§ EXERCISE
Below are records; report how many of their lines contain the word "notas", giving only the number.

※

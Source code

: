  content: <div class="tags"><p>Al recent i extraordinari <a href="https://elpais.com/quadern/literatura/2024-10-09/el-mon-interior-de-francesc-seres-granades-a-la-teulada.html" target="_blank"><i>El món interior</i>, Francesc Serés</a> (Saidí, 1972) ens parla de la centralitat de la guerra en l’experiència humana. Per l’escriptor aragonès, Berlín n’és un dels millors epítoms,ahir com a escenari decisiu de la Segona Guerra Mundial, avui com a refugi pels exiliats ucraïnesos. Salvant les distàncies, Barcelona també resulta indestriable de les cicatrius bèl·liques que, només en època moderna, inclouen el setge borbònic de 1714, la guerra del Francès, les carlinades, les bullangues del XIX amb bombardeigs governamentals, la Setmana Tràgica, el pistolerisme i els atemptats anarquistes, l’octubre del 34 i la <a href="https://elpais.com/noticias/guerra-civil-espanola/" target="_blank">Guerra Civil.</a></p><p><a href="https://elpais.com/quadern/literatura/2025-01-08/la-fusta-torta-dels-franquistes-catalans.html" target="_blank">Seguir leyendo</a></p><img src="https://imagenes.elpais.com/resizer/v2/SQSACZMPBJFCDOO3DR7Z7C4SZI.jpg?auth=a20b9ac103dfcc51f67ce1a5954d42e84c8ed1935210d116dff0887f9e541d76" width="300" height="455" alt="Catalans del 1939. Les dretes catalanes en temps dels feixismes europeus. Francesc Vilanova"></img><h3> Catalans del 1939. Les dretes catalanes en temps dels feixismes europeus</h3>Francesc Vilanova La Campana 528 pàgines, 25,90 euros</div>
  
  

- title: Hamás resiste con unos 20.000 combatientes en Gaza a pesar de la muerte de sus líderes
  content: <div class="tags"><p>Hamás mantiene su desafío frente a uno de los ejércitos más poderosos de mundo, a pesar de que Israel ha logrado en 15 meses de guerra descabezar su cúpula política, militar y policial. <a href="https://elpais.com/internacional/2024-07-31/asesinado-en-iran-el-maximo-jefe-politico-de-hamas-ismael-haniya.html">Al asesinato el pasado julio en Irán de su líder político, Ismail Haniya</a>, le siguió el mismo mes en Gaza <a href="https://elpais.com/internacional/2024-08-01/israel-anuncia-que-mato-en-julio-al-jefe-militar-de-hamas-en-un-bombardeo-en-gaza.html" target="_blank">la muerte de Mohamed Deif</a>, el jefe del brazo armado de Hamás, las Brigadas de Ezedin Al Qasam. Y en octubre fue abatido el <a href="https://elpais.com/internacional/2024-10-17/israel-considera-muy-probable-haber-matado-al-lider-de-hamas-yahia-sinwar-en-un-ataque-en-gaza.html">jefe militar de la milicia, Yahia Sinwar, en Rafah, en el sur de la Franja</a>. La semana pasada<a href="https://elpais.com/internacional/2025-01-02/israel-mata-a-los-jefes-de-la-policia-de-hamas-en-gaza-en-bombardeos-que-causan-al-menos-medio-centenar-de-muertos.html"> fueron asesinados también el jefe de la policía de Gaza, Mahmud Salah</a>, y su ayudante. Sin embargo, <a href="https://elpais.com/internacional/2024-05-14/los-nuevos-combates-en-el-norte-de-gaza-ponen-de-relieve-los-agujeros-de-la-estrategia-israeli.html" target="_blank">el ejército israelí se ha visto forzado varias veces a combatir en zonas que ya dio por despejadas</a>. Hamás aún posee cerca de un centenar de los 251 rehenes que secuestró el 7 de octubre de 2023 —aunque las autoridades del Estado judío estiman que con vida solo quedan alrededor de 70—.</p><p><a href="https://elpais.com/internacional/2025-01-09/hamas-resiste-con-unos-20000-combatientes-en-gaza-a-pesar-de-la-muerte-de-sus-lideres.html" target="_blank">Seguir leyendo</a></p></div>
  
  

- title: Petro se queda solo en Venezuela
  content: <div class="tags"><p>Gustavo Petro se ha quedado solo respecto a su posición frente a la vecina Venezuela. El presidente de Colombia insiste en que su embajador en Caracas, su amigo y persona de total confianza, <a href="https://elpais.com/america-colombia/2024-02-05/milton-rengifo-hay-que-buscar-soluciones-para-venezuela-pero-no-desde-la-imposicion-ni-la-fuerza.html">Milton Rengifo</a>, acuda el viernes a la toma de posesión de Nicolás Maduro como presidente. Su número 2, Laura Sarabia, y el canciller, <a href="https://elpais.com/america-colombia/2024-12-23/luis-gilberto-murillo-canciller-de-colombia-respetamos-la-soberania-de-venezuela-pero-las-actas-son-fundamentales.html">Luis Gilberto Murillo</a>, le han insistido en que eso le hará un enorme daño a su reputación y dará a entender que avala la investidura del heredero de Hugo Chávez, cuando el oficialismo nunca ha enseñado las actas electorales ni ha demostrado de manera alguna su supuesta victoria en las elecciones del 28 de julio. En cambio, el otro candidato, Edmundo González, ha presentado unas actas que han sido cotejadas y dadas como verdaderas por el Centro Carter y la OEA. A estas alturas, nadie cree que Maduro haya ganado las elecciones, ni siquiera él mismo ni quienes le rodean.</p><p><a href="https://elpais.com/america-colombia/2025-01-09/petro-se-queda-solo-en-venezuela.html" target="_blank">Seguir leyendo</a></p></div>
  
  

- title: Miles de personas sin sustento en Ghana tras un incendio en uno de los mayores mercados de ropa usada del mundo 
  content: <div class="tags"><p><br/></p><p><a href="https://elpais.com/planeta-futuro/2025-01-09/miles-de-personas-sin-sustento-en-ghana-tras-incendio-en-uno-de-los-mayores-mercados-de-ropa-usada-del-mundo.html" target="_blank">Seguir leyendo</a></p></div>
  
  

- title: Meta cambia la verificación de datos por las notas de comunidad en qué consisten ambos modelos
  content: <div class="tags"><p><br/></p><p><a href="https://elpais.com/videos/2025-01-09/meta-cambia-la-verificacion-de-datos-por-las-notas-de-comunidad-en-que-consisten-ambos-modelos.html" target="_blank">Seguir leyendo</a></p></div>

※

§ TASK SOLUTION
2